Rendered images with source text
————————

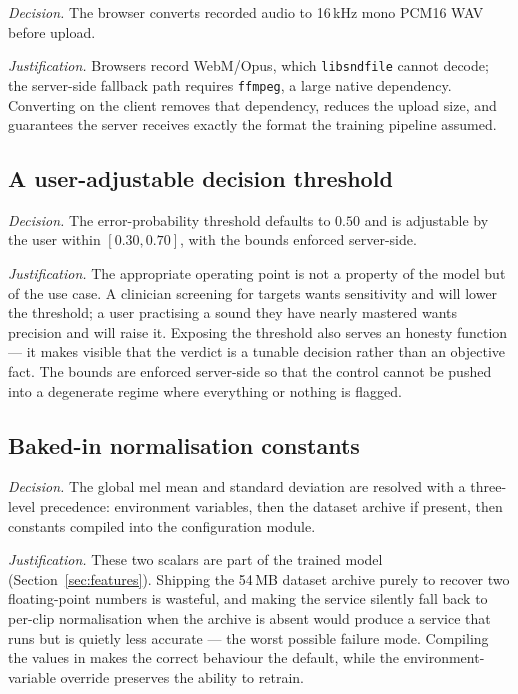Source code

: \emph{Decision.} The browser converts recorded audio to 16\,kHz mono PCM16 WAV
before upload.

\emph{Justification.} Browsers record WebM/Opus, which \texttt{libsndfile}
cannot decode; the server-side fallback path requires \texttt{ffmpeg}, a large
native dependency. Converting on the client removes that dependency, reduces
the upload size, and guarantees the server receives exactly the format the
training pipeline assumed.

\subsection{A user-adjustable decision threshold}
\label{sec:design-threshold}

\emph{Decision.} The error-probability threshold defaults to $0.50$ and is
adjustable by the user within $[0.30, 0.70]$, with the bounds enforced
server-side.

\emph{Justification.} The appropriate operating point is not a property of the
model but of the use case. A clinician screening for targets wants sensitivity
and will lower the threshold; a user practising a sound they have nearly
mastered wants precision and will raise it. Exposing the threshold also serves
an honesty function --- it makes visible that the verdict is a tunable decision
rather than an objective fact. The bounds are enforced server-side so that the
control cannot be pushed into a degenerate regime where everything or nothing
is flagged.

\subsection{Baked-in normalisation constants}

\emph{Decision.} The global mel mean and standard deviation are resolved with a
three-level precedence: environment variables, then the dataset archive if
present, then constants compiled into the configuration module.

\emph{Justification.} These two scalars are part of the trained model
(Section~\ref{sec:features}). Shipping the 54\,MB dataset archive purely to
recover two floating-point numbers is wasteful, and making the service silently
fall back to per-clip normalisation when the archive is absent would produce a
service that runs but is quietly less accurate --- the worst possible failure
mode. Compiling the values in makes the correct behaviour the default, while
the environment-variable override preserves the ability to retrain.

————————

● What the task asks
Scan the lines above for "cannot decode; the" and for "the upload size, and". Repeat exactly the line holding each of them and every line in between.

● Response area
cannot decode; the server-side fallback path requires \texttt{ffmpeg}, a large
native dependency. Converting on the client removes that dependency, reduces
the upload size, and guarantees the server receives exactly the format the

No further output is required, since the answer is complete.